What is required
What are the lines from the top of the entries below through the line containing "ComputerName DeviceID VolumeName SizeGB"? Return them exactly, both ends included, without the pictures.

(Saved entries)
+ + + + + + +
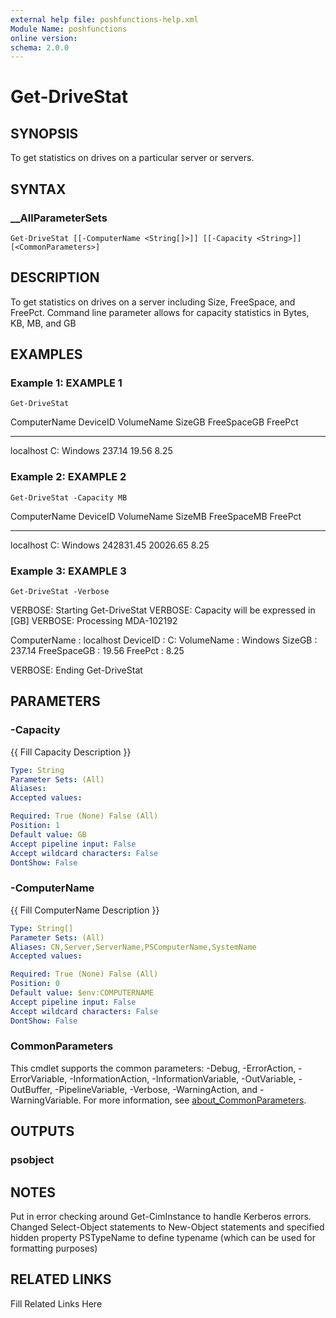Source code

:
 ```yaml
---
external help file: poshfunctions-help.xml
Module Name: poshfunctions
online version: 
schema: 2.0.0
---
```


# Get-DriveStat

## SYNOPSIS

To get statistics on drives on a particular server or servers.

## SYNTAX

### __AllParameterSets

```
Get-DriveStat [[-ComputerName <String[]>]] [[-Capacity <String>]] [<CommonParameters>]
```

## DESCRIPTION

To get statistics on drives on a server including Size, FreeSpace, and FreePct.
Command line
parameter allows for capacity statistics in Bytes, KB, MB, and GB


## EXAMPLES

### Example 1: EXAMPLE 1

```
Get-DriveStat
```

ComputerName DeviceID VolumeName SizeGB FreeSpaceGB FreePct
------------ -------- ---------- ------ ----------- -------
localhost    C:       Windows    237.14       19.56    8.25





### Example 2: EXAMPLE 2

```
Get-DriveStat -Capacity MB
```

ComputerName DeviceID VolumeName    SizeMB FreeSpaceMB FreePct
------------ -------- ----------    ------ ----------- -------
localhost    C:       Windows    242831.45    20026.65    8.25





### Example 3: EXAMPLE 3

```
Get-DriveStat -Verbose
```

VERBOSE: Starting Get-DriveStat
VERBOSE: Capacity will be expressed in [GB]
VERBOSE: Processing MDA-102192

ComputerName : localhost
DeviceID     : C:
VolumeName   : Windows
SizeGB       : 237.14
FreeSpaceGB  : 19.56
FreePct      : 8.25

VERBOSE: Ending Get-DriveStat






## PARAMETERS

### -Capacity

{{ Fill Capacity Description }}

```yaml
Type: String
Parameter Sets: (All)
Aliases: 
Accepted values: 

Required: True (None) False (All)
Position: 1
Default value: GB
Accept pipeline input: False
Accept wildcard characters: False
DontShow: False
```

### -ComputerName

{{ Fill ComputerName Description }}

```yaml
Type: String[]
Parameter Sets: (All)
Aliases: CN,Server,ServerName,PSComputerName,SystemName
Accepted values: 

Required: True (None) False (All)
Position: 0
Default value: $env:COMPUTERNAME
Accept pipeline input: False
Accept wildcard characters: False
DontShow: False
```


### CommonParameters

This cmdlet supports the common parameters: -Debug, -ErrorAction, -ErrorVariable, -InformationAction, -InformationVariable, -OutVariable, -OutBuffer, -PipelineVariable, -Verbose, -WarningAction, and -WarningVariable. For more information, see [about_CommonParameters](http://go.microsoft.com/fwlink/?LinkID=113216).

## OUTPUTS

### psobject



## NOTES

Put in error checking around Get-CimInstance to handle Kerberos errors.
Changed Select-Object statements to New-Object statements and specified hidden property PSTypeName
to define typename (which can be used for formatting purposes)


## RELATED LINKS

Fill Related Links Here

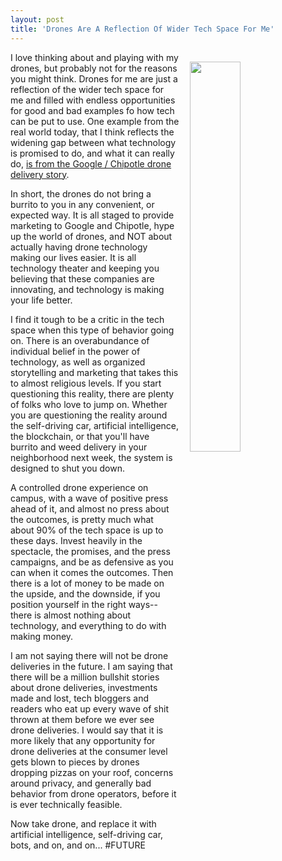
 ```yaml
---
layout: post
title: 'Drones Are A Reflection Of Wider Tech Space For Me'
---
```

<p><img style="padding: 15px;" src="http://kinlane-productions.s3.amazonaws.com/api_evangelist_site/blog/drone_burrito_delivery.jpg" alt="" width="40%" align="right" /></p>
<p>I love thinking about and playing with my drones, but probably not for the reasons you might think. Drones for me are just a reflection of the wider tech space for me and filled with endless opportunities for good and bad examples fo how tech can be put to use. One example from the real world today, that I think reflects the widening gap between what technology is promised to do, and what it can really do, <a href="http://www.marketwatch.stfi.re/story/google-drones-brought-students-a-chipotle-burritoafter-a-four-mile-bus-ride-2016-10-10?sf=voorvoo&amp;utm_content=bufferb7913&amp;utm_medium=social&amp;utm_source=twitter.com&amp;utm_campaign=buffer#ab">is from the Google / Chipotle drone delivery story</a>.</p>
<p>In short, the drones do not bring a burrito to you in any convenient, or expected way. It is all staged to provide marketing to Google and Chipotle, hype up the world of drones, and NOT about actually having drone technology making our lives easier. It is all technology theater&nbsp;and keeping you believing that these companies are innovating, and technology is making your life better.</p>
<p>I find it tough to be a critic in the tech space&nbsp;when this type of behavior going on. There is an overabundance of individual belief in the power of technology, as well as organized storytelling and marketing that takes this to almost religious levels. If you start questioning this reality, there are plenty of folks who love to jump on. Whether you are questioning the reality around the self-driving car, artificial intelligence, the blockchain, or that you'll have burrito and weed delivery in your neighborhood next week, the system is designed to shut you down.</p>
<p>A controlled drone experience on campus, with a wave of positive press ahead of it, and almost no press about the outcomes, is pretty much what about 90% of the tech space is up to these days. Invest heavily in the spectacle, the promises, and the press campaigns, and be as defensive as you can when it comes the outcomes. Then there is a lot of money to be made on the upside, and the downside, if you position yourself in the right ways--there is almost nothing about technology, and everything to do with making money.&nbsp;</p>
<p>I am not saying there will not be drone deliveries in the future. I am saying that there will be a million bullshit stories about drone deliveries, investments made and lost, tech bloggers and readers who eat up every wave of shit thrown at them&nbsp;before we ever see drone deliveries. I would say that it is more likely that any opportunity for drone deliveries at the consumer level gets blown to pieces by drones dropping pizzas on your roof, concerns around privacy, and generally bad behavior from drone operators, before it is ever technically feasible.</p>
<p>Now take drone, and replace it with artificial intelligence, self-driving car, bots, and on, and on... #FUTURE</p>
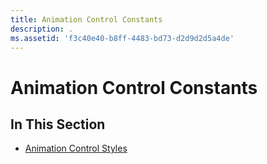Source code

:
 ```yaml
---
title: Animation Control Constants
description: .
ms.assetid: 'f3c40e40-b8ff-4483-bd73-d2d9d2d5a4de'
---
```


# Animation Control Constants

## In This Section

-   [Animation Control Styles](animation-control-styles.md)

 

 




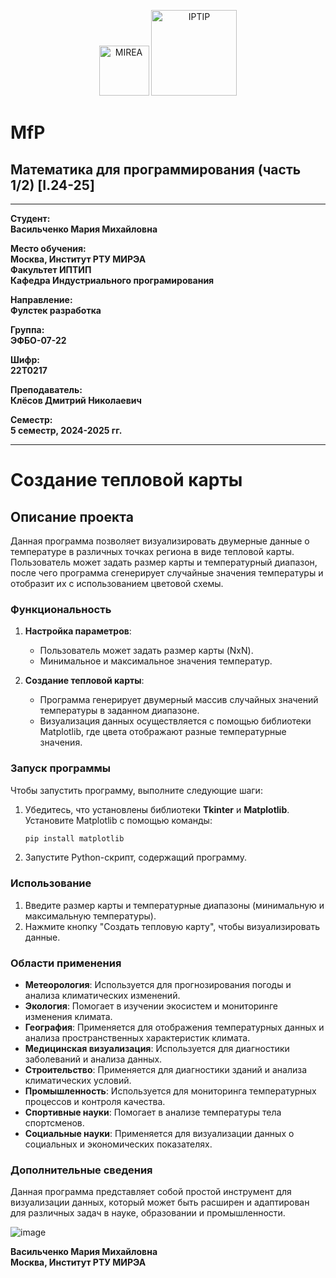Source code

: <p align="center">
  <img src="https://www.mirea.ru/upload/medialibrary/c1a/MIREA_Gerb_Colour.jpg" alt="MIREA" width="80"/>
  <img src="https://www.mirea.ru/upload/medialibrary/26c/FTI_colour.jpg" alt="IPTIP" width="137"/> 
</p>

# MfP
## Математика для программирования (часть 1/2) [I.24-25]
---

**Студент:**  
**Васильченко Мария Михайловна**  

**Место обучения:**  
**Москва, Институт РТУ МИРЭА**  
**Факультет ИПТИП**  
**Кафедра Индустриального програмирования**  

**Направление:**  
**Фулстек разработка**  

**Группа:**  
**ЭФБО-07-22**  

**Шифр:**  
**22Т0217**  

**Преподаватель:**  
**Клёсов Дмитрий Николаевич**  

**Семестр:**  
**5 семестр, 2024-2025 гг.**

---
# Создание тепловой карты

## Описание проекта
Данная программа позволяет визуализировать двумерные данные о температуре в различных точках региона в виде тепловой карты. Пользователь может задать размер карты и температурный диапазон, после чего программа сгенерирует случайные значения температуры и отобразит их с использованием цветовой схемы.

### Функциональность
1. **Настройка параметров**:
   - Пользователь может задать размер карты (NxN).
   - Минимальное и максимальное значения температур.

2. **Создание тепловой карты**:
   - Программа генерирует двумерный массив случайных значений температуры в заданном диапазоне.
   - Визуализация данных осуществляется с помощью библиотеки Matplotlib, где цвета отображают разные температурные значения.

### Запуск программы
Чтобы запустить программу, выполните следующие шаги:
1. Убедитесь, что установлены библиотеки **Tkinter** и **Matplotlib**. Установите Matplotlib с помощью команды:
   ```bash
   pip install matplotlib
   ```
2. Запустите Python-скрипт, содержащий программу.

### Использование
1. Введите размер карты и температурные диапазоны (минимальную и максимальную температуры).
2. Нажмите кнопку "Создать тепловую карту", чтобы визуализировать данные.

### Области применения
- **Метеорология**: Используется для прогнозирования погоды и анализа климатических изменений.
- **Экология**: Помогает в изучении экосистем и мониторинге изменения климата.
- **География**: Применяется для отображения температурных данных и анализа пространственных характеристик климата.
- **Медицинская визуализация**: Используется для диагностики заболеваний и анализа данных.
- **Строительство**: Применяется для диагностики зданий и анализа климатических условий.
- **Промышленность**: Используется для мониторинга температурных процессов и контроля качества.
- **Спортивные науки**: Помогает в анализе температуры тела спортсменов.
- **Социальные науки**: Применяется для визуализации данных о социальных и экономических показателях.

### Дополнительные сведения
Данная программа представляет собой простой инструмент для визуализации данных, который может быть расширен и адаптирован для различных задач в науке, образовании и промышленности.

![image](https://github.com/user-attachments/assets/8648422b-7250-4a2d-826e-24c37b55f8dc)

**Васильченко Мария Михайловна**  
**Москва, Институт РТУ МИРЭА**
+ + + + + + +
Exercise solution
Source code

:
 ```yaml
---
external help file: poshfunctions-help.xml
Module Name: poshfunctions
online version: 
schema: 2.0.0
---
```


# Get-DriveStat

## SYNOPSIS

To get statistics on drives on a particular server or servers.

## SYNTAX

### __AllParameterSets

```
Get-DriveStat [[-ComputerName <String[]>]] [[-Capacity <String>]] [<CommonParameters>]
```

## DESCRIPTION

To get statistics on drives on a server including Size, FreeSpace, and FreePct.
Command line
parameter allows for capacity statistics in Bytes, KB, MB, and GB


## EXAMPLES

### Example 1: EXAMPLE 1

```
Get-DriveStat
```

ComputerName DeviceID VolumeName SizeGB FreeSpaceGB FreePct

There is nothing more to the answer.